= About this exercise =
Copy out every line of the records in which "Медведев" can be found.

= Given data =
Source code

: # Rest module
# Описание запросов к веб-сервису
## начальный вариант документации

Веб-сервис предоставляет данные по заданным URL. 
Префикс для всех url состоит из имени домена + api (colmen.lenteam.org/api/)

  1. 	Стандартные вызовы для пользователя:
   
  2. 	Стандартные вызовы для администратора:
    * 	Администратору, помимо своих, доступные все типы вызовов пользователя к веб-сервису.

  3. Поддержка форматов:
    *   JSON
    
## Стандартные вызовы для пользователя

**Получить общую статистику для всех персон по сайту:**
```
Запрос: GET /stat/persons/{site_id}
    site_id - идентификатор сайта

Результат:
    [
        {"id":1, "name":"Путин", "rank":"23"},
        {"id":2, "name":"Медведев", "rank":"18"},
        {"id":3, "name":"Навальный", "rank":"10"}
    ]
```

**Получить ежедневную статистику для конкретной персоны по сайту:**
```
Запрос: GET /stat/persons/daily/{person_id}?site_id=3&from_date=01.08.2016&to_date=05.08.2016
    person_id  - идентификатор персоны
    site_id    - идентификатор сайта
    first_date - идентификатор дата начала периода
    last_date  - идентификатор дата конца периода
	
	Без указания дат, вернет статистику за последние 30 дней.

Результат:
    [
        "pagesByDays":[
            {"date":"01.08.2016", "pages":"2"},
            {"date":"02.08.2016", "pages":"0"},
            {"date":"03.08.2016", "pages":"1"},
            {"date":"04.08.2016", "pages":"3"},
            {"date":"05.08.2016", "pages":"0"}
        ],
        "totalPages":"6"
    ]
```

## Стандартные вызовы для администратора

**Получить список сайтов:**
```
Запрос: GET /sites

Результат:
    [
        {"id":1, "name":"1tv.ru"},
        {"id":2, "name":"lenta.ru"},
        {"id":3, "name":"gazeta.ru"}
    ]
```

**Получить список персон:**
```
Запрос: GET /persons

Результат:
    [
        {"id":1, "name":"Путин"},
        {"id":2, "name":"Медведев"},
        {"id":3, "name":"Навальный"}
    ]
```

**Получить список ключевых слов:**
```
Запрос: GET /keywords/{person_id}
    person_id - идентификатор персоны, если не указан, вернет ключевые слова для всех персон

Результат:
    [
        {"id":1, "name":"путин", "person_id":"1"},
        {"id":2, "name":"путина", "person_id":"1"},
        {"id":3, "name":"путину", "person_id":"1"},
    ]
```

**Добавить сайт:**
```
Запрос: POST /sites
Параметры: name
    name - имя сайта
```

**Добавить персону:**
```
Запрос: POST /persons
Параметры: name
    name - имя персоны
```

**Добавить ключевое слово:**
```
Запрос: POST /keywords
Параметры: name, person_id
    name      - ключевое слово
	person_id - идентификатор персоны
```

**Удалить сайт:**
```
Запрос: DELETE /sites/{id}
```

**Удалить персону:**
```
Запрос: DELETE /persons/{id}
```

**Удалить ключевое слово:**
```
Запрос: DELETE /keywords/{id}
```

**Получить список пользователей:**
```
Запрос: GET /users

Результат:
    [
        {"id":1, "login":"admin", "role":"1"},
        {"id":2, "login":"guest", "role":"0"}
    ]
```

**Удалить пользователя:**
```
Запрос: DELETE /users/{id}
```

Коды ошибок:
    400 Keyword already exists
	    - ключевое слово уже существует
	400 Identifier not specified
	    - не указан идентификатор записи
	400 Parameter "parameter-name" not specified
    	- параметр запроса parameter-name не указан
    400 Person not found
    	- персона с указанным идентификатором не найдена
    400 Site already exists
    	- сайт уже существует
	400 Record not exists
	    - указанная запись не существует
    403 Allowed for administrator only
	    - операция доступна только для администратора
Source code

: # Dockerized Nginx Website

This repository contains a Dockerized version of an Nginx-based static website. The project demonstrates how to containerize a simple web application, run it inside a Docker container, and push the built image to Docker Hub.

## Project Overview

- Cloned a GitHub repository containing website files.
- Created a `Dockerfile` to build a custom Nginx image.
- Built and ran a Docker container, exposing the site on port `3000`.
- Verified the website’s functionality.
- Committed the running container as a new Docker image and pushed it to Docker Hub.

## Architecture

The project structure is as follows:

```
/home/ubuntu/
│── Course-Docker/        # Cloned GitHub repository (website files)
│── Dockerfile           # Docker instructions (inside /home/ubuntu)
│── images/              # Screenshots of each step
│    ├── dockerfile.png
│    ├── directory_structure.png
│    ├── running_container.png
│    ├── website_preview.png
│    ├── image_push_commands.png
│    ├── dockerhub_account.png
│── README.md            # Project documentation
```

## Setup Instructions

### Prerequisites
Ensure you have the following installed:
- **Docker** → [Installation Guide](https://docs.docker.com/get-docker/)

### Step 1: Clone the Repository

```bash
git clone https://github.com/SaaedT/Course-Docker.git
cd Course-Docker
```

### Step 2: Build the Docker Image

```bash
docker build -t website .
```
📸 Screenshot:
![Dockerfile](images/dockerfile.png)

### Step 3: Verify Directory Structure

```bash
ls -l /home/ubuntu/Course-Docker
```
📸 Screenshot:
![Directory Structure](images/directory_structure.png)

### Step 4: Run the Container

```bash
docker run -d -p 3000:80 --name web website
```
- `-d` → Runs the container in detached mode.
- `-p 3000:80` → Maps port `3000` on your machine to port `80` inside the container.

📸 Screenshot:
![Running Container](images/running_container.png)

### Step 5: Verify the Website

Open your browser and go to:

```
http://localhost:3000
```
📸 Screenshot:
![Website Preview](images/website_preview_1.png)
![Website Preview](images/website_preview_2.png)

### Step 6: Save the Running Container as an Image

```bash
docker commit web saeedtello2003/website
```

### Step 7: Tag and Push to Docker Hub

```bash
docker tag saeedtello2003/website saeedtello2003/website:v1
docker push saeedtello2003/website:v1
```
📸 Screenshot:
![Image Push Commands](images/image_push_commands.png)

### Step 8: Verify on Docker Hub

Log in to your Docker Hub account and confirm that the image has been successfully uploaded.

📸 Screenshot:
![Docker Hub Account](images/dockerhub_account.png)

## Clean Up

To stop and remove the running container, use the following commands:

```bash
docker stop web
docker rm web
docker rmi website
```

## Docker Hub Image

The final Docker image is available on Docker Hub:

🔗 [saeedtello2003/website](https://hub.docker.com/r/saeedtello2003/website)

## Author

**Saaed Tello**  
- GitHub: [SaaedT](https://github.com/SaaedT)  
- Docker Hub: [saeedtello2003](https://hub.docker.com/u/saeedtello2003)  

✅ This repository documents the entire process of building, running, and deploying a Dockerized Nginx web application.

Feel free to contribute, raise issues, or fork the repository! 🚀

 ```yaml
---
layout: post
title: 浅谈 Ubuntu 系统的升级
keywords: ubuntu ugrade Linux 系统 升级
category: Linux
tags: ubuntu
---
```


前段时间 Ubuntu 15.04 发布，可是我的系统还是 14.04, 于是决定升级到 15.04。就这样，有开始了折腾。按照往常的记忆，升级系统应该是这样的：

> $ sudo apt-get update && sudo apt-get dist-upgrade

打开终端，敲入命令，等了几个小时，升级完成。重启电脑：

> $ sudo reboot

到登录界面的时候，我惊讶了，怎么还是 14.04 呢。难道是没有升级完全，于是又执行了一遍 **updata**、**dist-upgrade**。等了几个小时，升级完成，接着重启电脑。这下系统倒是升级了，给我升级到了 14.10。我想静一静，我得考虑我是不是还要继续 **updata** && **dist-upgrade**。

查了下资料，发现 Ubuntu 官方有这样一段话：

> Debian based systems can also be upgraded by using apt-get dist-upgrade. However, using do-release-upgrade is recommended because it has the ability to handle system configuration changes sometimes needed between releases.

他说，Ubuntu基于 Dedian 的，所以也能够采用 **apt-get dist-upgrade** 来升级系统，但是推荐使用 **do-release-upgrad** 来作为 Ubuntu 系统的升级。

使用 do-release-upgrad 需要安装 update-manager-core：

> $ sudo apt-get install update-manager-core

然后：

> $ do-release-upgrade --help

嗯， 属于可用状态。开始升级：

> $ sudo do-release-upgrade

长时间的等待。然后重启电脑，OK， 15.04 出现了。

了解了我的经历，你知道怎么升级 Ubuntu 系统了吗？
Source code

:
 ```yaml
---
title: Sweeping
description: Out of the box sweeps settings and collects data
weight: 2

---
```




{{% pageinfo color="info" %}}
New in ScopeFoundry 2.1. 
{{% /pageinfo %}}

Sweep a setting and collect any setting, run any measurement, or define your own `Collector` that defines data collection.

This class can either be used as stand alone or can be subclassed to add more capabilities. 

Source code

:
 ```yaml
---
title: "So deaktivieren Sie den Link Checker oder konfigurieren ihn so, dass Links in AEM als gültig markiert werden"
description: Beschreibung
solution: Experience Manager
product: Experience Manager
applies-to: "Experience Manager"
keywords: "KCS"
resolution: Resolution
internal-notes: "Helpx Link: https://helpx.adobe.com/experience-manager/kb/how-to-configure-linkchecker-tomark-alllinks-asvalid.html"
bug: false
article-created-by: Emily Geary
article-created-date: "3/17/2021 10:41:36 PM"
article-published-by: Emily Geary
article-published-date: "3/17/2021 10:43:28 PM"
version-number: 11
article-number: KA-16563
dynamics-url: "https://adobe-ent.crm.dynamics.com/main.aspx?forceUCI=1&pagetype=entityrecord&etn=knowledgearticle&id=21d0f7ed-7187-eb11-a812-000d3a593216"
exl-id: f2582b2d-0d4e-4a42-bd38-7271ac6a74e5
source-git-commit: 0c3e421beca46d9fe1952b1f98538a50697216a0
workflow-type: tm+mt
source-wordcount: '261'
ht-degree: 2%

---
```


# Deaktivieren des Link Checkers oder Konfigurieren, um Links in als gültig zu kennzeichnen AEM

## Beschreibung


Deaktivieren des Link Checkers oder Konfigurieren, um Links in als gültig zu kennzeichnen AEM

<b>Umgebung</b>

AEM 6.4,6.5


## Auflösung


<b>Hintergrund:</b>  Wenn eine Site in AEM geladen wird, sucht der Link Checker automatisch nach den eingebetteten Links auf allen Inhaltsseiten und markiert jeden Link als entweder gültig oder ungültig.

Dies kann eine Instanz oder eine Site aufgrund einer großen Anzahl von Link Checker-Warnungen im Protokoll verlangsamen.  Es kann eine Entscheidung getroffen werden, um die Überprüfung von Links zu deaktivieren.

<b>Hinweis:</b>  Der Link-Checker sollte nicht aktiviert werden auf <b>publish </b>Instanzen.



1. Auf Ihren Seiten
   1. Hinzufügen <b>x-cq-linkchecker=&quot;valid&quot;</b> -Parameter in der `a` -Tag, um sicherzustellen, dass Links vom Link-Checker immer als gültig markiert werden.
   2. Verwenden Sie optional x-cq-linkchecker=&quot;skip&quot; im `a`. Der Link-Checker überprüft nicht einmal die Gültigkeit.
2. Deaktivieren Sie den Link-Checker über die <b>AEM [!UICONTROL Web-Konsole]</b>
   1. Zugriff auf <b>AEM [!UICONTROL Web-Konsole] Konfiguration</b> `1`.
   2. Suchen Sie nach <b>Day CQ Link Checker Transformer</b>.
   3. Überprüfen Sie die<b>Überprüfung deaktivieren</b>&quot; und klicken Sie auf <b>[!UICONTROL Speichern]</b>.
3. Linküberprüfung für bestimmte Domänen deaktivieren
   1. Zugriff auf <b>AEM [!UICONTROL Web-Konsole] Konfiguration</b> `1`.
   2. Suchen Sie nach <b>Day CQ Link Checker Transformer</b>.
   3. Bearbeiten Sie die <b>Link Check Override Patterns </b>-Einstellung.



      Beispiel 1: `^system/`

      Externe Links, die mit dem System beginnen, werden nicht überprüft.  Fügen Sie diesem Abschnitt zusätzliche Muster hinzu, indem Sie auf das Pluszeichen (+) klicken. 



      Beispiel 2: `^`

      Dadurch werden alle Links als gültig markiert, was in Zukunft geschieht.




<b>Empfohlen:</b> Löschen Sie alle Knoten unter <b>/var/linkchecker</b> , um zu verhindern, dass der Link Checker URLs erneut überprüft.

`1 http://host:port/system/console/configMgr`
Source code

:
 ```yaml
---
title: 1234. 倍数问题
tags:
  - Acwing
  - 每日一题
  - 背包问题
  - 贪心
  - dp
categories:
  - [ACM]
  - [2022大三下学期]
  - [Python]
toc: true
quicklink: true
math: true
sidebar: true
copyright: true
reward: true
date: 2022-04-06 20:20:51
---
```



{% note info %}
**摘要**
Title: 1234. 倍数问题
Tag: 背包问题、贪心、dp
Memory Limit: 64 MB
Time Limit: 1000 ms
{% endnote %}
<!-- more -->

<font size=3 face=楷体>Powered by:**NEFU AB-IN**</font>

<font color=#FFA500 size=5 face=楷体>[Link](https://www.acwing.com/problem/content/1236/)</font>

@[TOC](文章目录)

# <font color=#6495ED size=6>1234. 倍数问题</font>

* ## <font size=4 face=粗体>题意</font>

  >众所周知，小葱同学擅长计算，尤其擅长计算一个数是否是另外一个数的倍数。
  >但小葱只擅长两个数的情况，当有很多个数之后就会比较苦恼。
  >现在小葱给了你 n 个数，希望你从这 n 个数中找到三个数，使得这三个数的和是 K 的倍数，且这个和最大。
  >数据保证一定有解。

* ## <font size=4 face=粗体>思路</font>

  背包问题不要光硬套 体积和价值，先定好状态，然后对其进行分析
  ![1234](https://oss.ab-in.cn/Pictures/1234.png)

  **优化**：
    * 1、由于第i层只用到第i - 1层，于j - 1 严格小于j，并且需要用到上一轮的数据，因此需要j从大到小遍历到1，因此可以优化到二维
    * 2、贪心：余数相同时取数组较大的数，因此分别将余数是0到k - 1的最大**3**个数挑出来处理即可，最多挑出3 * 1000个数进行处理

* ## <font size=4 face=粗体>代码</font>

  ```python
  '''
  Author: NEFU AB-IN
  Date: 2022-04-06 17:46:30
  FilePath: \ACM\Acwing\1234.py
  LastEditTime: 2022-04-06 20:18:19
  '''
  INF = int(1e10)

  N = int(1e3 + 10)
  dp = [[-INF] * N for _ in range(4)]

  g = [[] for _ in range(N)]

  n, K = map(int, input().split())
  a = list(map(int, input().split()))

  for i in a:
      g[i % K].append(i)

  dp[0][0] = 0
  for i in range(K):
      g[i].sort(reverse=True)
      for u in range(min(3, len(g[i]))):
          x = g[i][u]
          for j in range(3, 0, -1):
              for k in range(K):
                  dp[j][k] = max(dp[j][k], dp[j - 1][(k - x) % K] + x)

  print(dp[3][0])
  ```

= Exercise solution =
        {"id":2, "name":"Медведев", "rank":"18"},
        {"id":2, "name":"Медведев"},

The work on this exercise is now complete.